O relatório também aponta que o segmento Mercados, que inclui Renda Variável, Derivativos, Empréstimo de Ativos, Renda Fixa e Crédito, teve receita de R$ 7,4 bilhões no ano, o que representa aumento de 3,1% em comparação com 2024.

 Em Renda Variável, o volume financeiro médio diário negociado (ADTV) do mercado à vista totalizou R$24,4 bilhões, o que representa alta de 1,5% em relação a 2024. Os volumes de ETFs e BDRs registraram altas de 13,3% e 48,0%, que compensaram a queda de 1,1% em ações.

A participação de ETFs, BDRs e Fundos Listados representaram 15,5% do volume total no ano, versus 13% em 2024. As receitas do segmento totalizaram R$2,2 bilhões, uma queda de 2,4%. Mesmo com a taxa Selic no patamar de 15% ao ano, os volumes ficaram significativamente acima dos níveis pré-pandemia, evidenciando a importante evolução estrutural do mercado.

 Em Derivativos, o volume médio diário negociado (ADV) somou 10,8 milhões, 6,3% abaixo de 2024. Já em Derivativos de Balcão, as emissões cresceram 6,0%, enquanto o estoque cresceu 17,0%. Mesmo com redução nos volumes, a receita reduziu apenas 1,5%, somando R$3,6 bilhões, demonstrando a eficácia dos mecanismos de tarifação do segmento.

 No segmento de Renda Fixa e Crédito, o volume de novas emissões de instrumentos de captação bancária cresceu 18,0%, principalmente em razão do aumento de 17,9% nas emissões de CDBs. As emissões de outros instrumentos de renda fixa tiveram alta de 13,5%. O estoque médio de instrumentos de captação bancária teve aumento de 16,3%, enquanto o estoque de debêntures cresceu 21,6%, demonstrando mais um ano de atividade robusta no mercado primário de dívida corporativa. O Tesouro Direto registrou aumentos de 17,2% no número de investidores e de 27,2% no estoque médio.

O segmento Soluções para o Mercado de Capitais teve receita de R$ 672,4 milhões, alta de 10,1%. Em dados para mercados de capitais, a receita foi de R$327,1 milhões, no ano, alta de 15,3%, explicada pelo crescimento da receita dos produtos e pela correção por inflação dos preços do market data. Na depositária, o número médio de investidores cresceu 4,0% e as receitas somaram R$206,2 milhões, alta de 9,7%.
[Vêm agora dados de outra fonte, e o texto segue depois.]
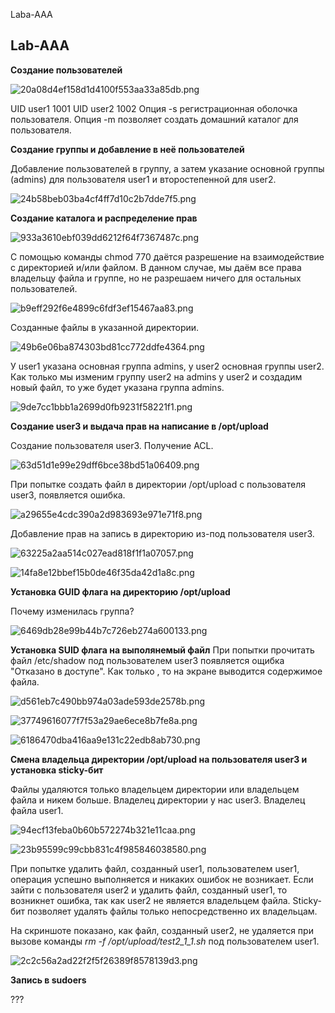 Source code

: Laba-AAA

## Lab-AAA

**Создание пользователей**

![20a08d4ef158d1d4100f553aa33a85db.png](../_resources/72cb7f867e354cfd8c40626bd6686262.png)

UID user1 1001
UID user2 1002
Опция -s регистрационная оболочка пользователя.
Опция -m позволяет создать домашний каталог для пользователя.

**Создание группы и добавление в неё пользователей**

Добавление пользователей в группу, а затем указание основной группы (admins) для пользователя user1 и второстепенной для user2.

![24b58beb03ba4cf4ff7d10c2b7dde7f5.png](../_resources/ce2463be777b462682f180a51e0547df.png)

**Создание каталога и распределение прав**

![933a3610ebf039dd6212f64f7367487c.png](../_resources/6b5f4ef56de643b9a7a0f0dbfbc87775.png)

С помощью команды chmod 770 даётся разрешение на взаимодействие с директорией и/или файлом. В данном случае, мы даём все права владельцу файла и группе, но не разрешаем ничего для остальных пользователей.

![b9eff292f6e4899c6fdf3ef15467aa83.png](../_resources/c45ce2c92e724fc5bf6657ee7834a4a3.png)

Созданные файлы в указанной директории.

![49b6e06ba874303bd81cc772ddfe4364.png](../_resources/26409576472543b79319196654cbb790.png)

У user1 указана основная группа admins, у user2 основная группы user2. Как только мы изменим группу user2 на admins у user2 и создадим новый файл, то уже будет указана группа admins.

![9de7cc1bbb1a2699d0fb9231f58221f1.png](../_resources/3a9eb029de6c427ebeb02856511a7603.png)

**Создание user3 и выдача прав на написание в /opt/upload**

Создание пользователя user3. Получение ACL.

![63d51d1e99e29dff6bce38bd51a06409.png](../_resources/bee073aad15d4c78b20d715d8d2252d4.png)

При попытке создать файл в директории /opt/upload с пользователя user3, появляется ошибка.

![a29655e4cdc390a2d983693e971e71f8.png](../_resources/8de5902004af4c009264a4e8e4228961.png)

Добавление прав на запись в директорию из-под пользователя user3.

![63225a2aa514c027ead818f1f1a07057.png](../_resources/c6fe939c4de4448aaef540f85479a04d.png)

![14fa8e12bbef15b0de46f35da42d1a8c.png](../_resources/002043e2fffe4c159ee4ed053ffebfa6.png)

**Установка GUID флага на директорию /opt/upload**

Почему изменилась группа?

![6469db28e99b44b7c726eb274a600133.png](../_resources/95db78e0785c41f78a3e651e1f8c04c5.png)

**Установка SUID флага на выполянемый файл**
При попытки прочитать файл /etc/shadow под пользователем user3 появляется ощибка "Отказано в доступе". Как только , то на экране выводится содержимое файла.

![d561eb7c490bb974a03ade593de2578b.png](../_resources/bd15e209e6294ae99cef32566f709a27.png)

![37749616077f7f53a29ae6ece8b7fe8a.png](../_resources/382dfee0a1074239a2c81496bb80b6fe.png)

![6186470dba416aa9e131c22edb8ab730.png](../_resources/63ca326401d74cc58d6a4e2ce184e534.png)

**Смена владельца директории /opt/upload на пользователя user3 и установка sticky-бит**

Файлы удаляются только владельцем директории или владельцем файла и никем больше. Владелец директории у нас user3. Владелец файла user1.

![94ecf13feba0b60b572274b321e11caa.png](../_resources/96483c15f90747efa70a3ac3539c71e2.png)

![23b95599c99cbb831c4f985846038580.png](../_resources/b200bbe4ddae4063a0a96e25672e31cb.png)

При попытке удалить файл, созданный user1, пользователем user1, операция успешно выполняется и никаких ошибок не возникает. Если зайти с пользователя user2 и удалить файл, созданный user1, то возникнет ошибка, так как user2 не является владельцем файла. Sticky-бит позволяет удалять файлы только непосредственно их владельцам. 

На скриншоте показано, как файл, созданный user2, не удаляется при вызове команды *rm -f /opt/upload/test2_1_1.sh* под пользователем user1.

![2c2c56a2ad22f2f5f26389f8578139d3.png](../_resources/63eaf8ac4ea34d02a5b1995548f7b9f9.png)

**Запись в sudoers**



???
Já o segmento de Soluções Analíticas de Dados, que inclui os produtos da Neoway, Neurotech, Unidade de Infraestrutura para Financiamento, Pdtec e Datastock, foi agrupado sob uma nova marca chamada Trillia, com o objetivo de fortalecer o desenvolvimento e a oferta de produtos de dados. Neste segmento, a receita foi de R$1,1 bilhão, alta de 10,3%. A linha de Plataformas e Dados Analíticos teve receita de R$ 551,4 milhões, no ano, alta de 17,5%, explicada pelo crescimento das verticais de Crédito, Prevenção a Perdas e Seguros.

 Na unidade de Financiamento, o número de veículos vendidos no Brasil em 2025 aumentou 13,5%, enquanto o número de financiamentos cresceu 2,0%, reflexo da contínua expansão da carteira de crédito para aquisição de veículos. O percentual de veículos financiados alcançou 31,5% dos veículos vendidos. As receitas do segmento totalizaram R$572,1 milhões, com aumento de 4,2%.

O segmento Tecnologias e Plataformas, teve receita de R$ 1,9 bilhão, aumento de 14,8%. A quantidade média de clientes do serviço de utilização mensal dos sistemas de Balcão aumentou 4,5%, devido ao crescimento da indústria de fundos no Brasil. As receitas de Tecnologia somaram R$1,2 bilhão, alta de 9,9%, refletindo o aumento no número de clientes no segmento de Balcão, as correções anuais de preços pela inflação, e o aumento das receitas com co-location e serviços de conectividade.